Gleichzeitig suchte er zum einen nach einem Partner in Fernost für 
die kostengünstige Massenfertigung und zum anderen einen Großabnehmer
im Solarbereich als zusätzliches Standbein. Heute liegt der 
Aktienkurs - vor zwei Jahren noch bei zwei Euro - bei knapp 30 Euro. 
Eine gegenseitige Beteiligung mit dem japanischen 
Leiterplatten-Riesen Meiko Electronics ist unter Dach und Fach, 
Schweizer Electronic wird in Zukunft die Innovationen und Kleinserien
in Deutschland herstellen, Meiko die Massenreihen in Fernost. Ein 
mehrjähriger Liefervertrag mit SMA Solar wurde just unterschrieben. 
Das Unternehmen ist wieder in den schwarzen Zahlen. Und, so 
Schweizer: "Unsere Mitarbeiter müssen nicht ihr ganzes Leben in 
Schramberg bleiben. Jetzt haben wir statt guter Luft auch Tokio im 
Angebot."

    "Turnarounder des Jahres 2010" in der Größenklasse bis 500 
Beschäftigte ist Dr. Karl Kuhlmann, Vorsitzender des Vorstandes der 
S.A.G. Solarstrom AG in Freiburg.

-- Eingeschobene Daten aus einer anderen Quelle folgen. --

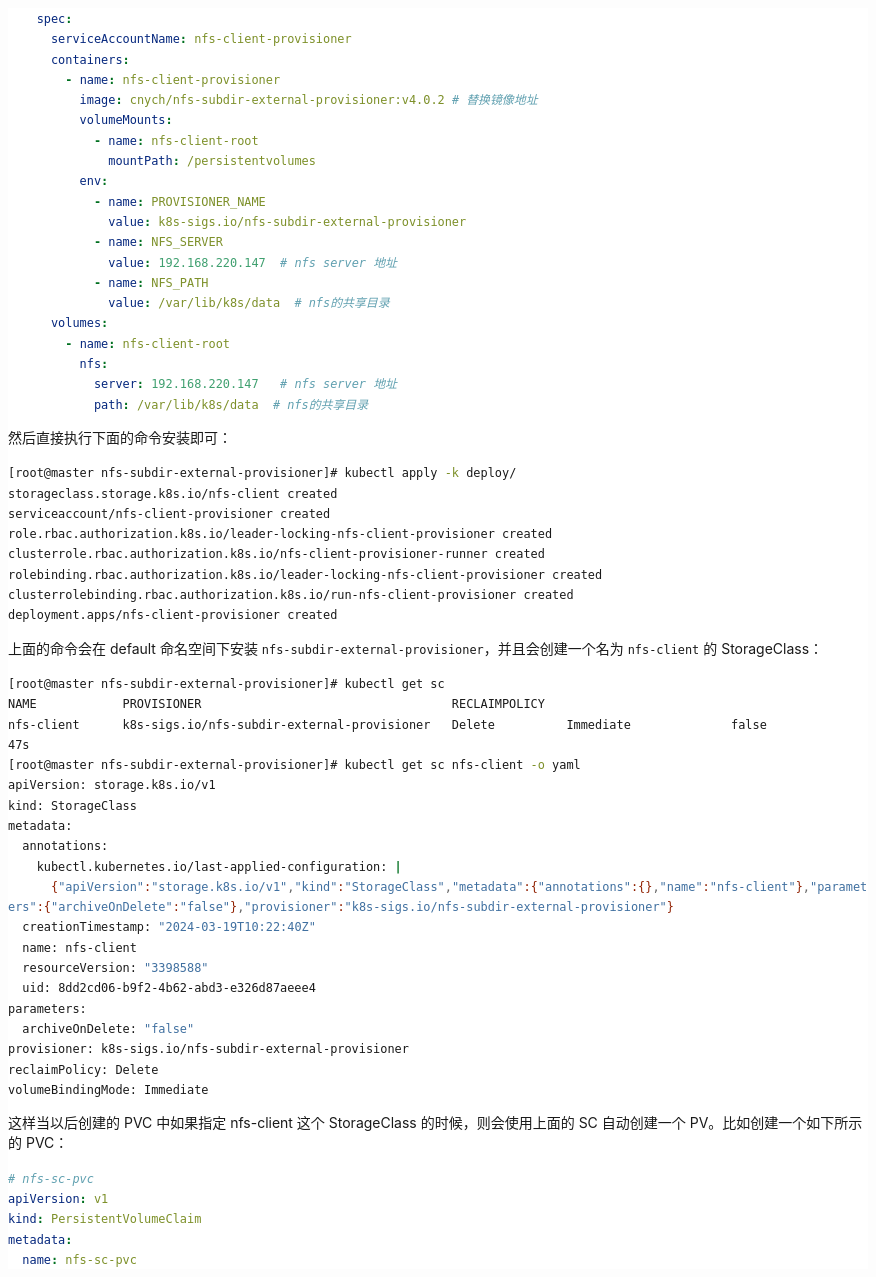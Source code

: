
 ```yaml
    spec:
      serviceAccountName: nfs-client-provisioner
      containers:
        - name: nfs-client-provisioner
          image: cnych/nfs-subdir-external-provisioner:v4.0.2 # 替换镜像地址
          volumeMounts:
            - name: nfs-client-root
              mountPath: /persistentvolumes
          env:
            - name: PROVISIONER_NAME
              value: k8s-sigs.io/nfs-subdir-external-provisioner
            - name: NFS_SERVER
              value: 192.168.220.147  # nfs server 地址
            - name: NFS_PATH
              value: /var/lib/k8s/data  # nfs的共享目录
      volumes:
        - name: nfs-client-root
          nfs:
            server: 192.168.220.147   # nfs server 地址
            path: /var/lib/k8s/data  # nfs的共享目录
```
然后直接执行下面的命令安装即可：
```sh
[root@master nfs-subdir-external-provisioner]# kubectl apply -k deploy/
storageclass.storage.k8s.io/nfs-client created
serviceaccount/nfs-client-provisioner created
role.rbac.authorization.k8s.io/leader-locking-nfs-client-provisioner created
clusterrole.rbac.authorization.k8s.io/nfs-client-provisioner-runner created
rolebinding.rbac.authorization.k8s.io/leader-locking-nfs-client-provisioner created
clusterrolebinding.rbac.authorization.k8s.io/run-nfs-client-provisioner created
deployment.apps/nfs-client-provisioner created
```
上面的命令会在 default 命名空间下安装 `nfs-subdir-external-provisioner`，并且会创建一个名为 `nfs-client` 的 StorageClass：
```sh
[root@master nfs-subdir-external-provisioner]# kubectl get sc
NAME            PROVISIONER                                   RECLAIMPOLICY   
nfs-client      k8s-sigs.io/nfs-subdir-external-provisioner   Delete          Immediate              false                  47s
[root@master nfs-subdir-external-provisioner]# kubectl get sc nfs-client -o yaml
apiVersion: storage.k8s.io/v1
kind: StorageClass
metadata:
  annotations:
    kubectl.kubernetes.io/last-applied-configuration: |
      {"apiVersion":"storage.k8s.io/v1","kind":"StorageClass","metadata":{"annotations":{},"name":"nfs-client"},"parameters":{"archiveOnDelete":"false"},"provisioner":"k8s-sigs.io/nfs-subdir-external-provisioner"}
  creationTimestamp: "2024-03-19T10:22:40Z"
  name: nfs-client
  resourceVersion: "3398588"
  uid: 8dd2cd06-b9f2-4b62-abd3-e326d87aeee4
parameters:
  archiveOnDelete: "false"
provisioner: k8s-sigs.io/nfs-subdir-external-provisioner
reclaimPolicy: Delete
volumeBindingMode: Immediate
```
这样当以后创建的 PVC 中如果指定 nfs-client 这个 StorageClass 的时候，则会使用上面的 SC 自动创建一个 PV。比如创建一个如下所示的 PVC：
```yaml
# nfs-sc-pvc
apiVersion: v1
kind: PersistentVolumeClaim
metadata:
  name: nfs-sc-pvc
```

Das 1998 gegründete Unternehmen 
hatte das Geschäft mit der Planung, Errichtung und Betreuung von 
Solarstrom-Anlagen stetig ausgebaut. Der Umsatz wurde bis 2006 auf 70
Millionen Euro gesteigert, nur profitabel war S.A.G. nicht, sondern 
schob vielmehr Millionen-Verluste vor sich her. Die Banken drängten 
S.A.G., einen Investor ins Unternehmen zu holen. 2007 stieg Dr. Karl 
Kuhlmann mit seiner Beteiligungsgesellschaft BBV ein. Er kaufte 
zunächst zehn Prozent der Anteile und ging in den Aufsichtsrat. Für 
ihn waren die Probleme in erster Linie hausgemacht, aber lösbar, und 
lagen hauptsächlich im kaufmännischen Bereich. Ein erster Schritt war
daher die konsequente Prüfung sämtlicher Projekte auf Profitabilität.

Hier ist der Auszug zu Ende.